CityOfLosAngeles / aqueduct

A shared pipeline for building ETLs and batch jobs that we run at the City of LA for Data Science Projects. Built on Apache Airflow & Civis Platform
Apache License 2.0
21 stars 6 forks source link

Migrate Mayors Office Open Data ETLs #197

Open hunterowens opened 4 years ago

hunterowens commented 4 years ago

Currently @jaylenw and I are responding to a SNOW ticket where the Mayor's office data team a EC2 box where a number of ETLs are run. These

Lists

  1. Parking Citations
  2. Rainwater
  3. Geohub Sharing
  4. Google Analytics

Preston needs to determine which of these ETLs would be blocked by City network issues ( I think it is probably only parking citations and then).

@prestinomills to debug and submit PRs with scripts for each of the 4 key ETLs, @hunterowens to test and deploy on Civis. @jaylenw to cross train with Hunter then terminate EC2 when completed.

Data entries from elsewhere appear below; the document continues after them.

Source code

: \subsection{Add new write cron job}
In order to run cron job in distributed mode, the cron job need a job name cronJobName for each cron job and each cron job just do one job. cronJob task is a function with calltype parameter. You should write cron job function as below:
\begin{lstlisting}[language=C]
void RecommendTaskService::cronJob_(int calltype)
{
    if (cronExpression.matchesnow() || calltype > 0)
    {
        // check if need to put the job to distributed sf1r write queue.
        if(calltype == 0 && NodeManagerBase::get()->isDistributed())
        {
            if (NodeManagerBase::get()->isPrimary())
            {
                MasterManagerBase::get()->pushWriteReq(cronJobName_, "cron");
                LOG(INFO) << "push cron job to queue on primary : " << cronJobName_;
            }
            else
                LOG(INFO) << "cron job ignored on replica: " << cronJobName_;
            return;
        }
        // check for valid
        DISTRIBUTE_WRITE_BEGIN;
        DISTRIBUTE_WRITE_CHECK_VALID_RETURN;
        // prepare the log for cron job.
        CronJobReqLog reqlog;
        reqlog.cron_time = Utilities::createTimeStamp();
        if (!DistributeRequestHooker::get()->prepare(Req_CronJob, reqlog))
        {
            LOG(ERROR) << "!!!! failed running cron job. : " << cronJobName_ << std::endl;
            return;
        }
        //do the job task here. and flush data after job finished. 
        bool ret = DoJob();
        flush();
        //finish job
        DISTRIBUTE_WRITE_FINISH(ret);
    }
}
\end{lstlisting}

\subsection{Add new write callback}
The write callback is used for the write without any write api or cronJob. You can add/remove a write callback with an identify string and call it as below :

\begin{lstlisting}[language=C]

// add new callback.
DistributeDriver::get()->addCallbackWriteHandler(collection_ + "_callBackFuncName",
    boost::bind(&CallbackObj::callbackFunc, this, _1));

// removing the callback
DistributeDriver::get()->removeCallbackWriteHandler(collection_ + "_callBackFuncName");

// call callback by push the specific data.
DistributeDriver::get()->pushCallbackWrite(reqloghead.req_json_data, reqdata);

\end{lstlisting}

hunterowens commented 4 years ago

parking citations FTP is now accepting connections from teh Civis IP Range

hunterowens commented 4 years ago

for the code, see this repo

sherryshenker commented 4 years ago

Is this blocked right now by some FTP issues, or no?

hunterowens commented 4 years ago

Yep. See email to coduent (parking citations FTP folks)

Can you confirm the IP list for SFTP / FTP jobs. I'm worried they didn't properly whitelist

Is there any way to determine your IP in platform of a particular job?

sherryshenker commented 4 years ago

Here are the white-listed API addresses for the City of LA - Postgres cluster.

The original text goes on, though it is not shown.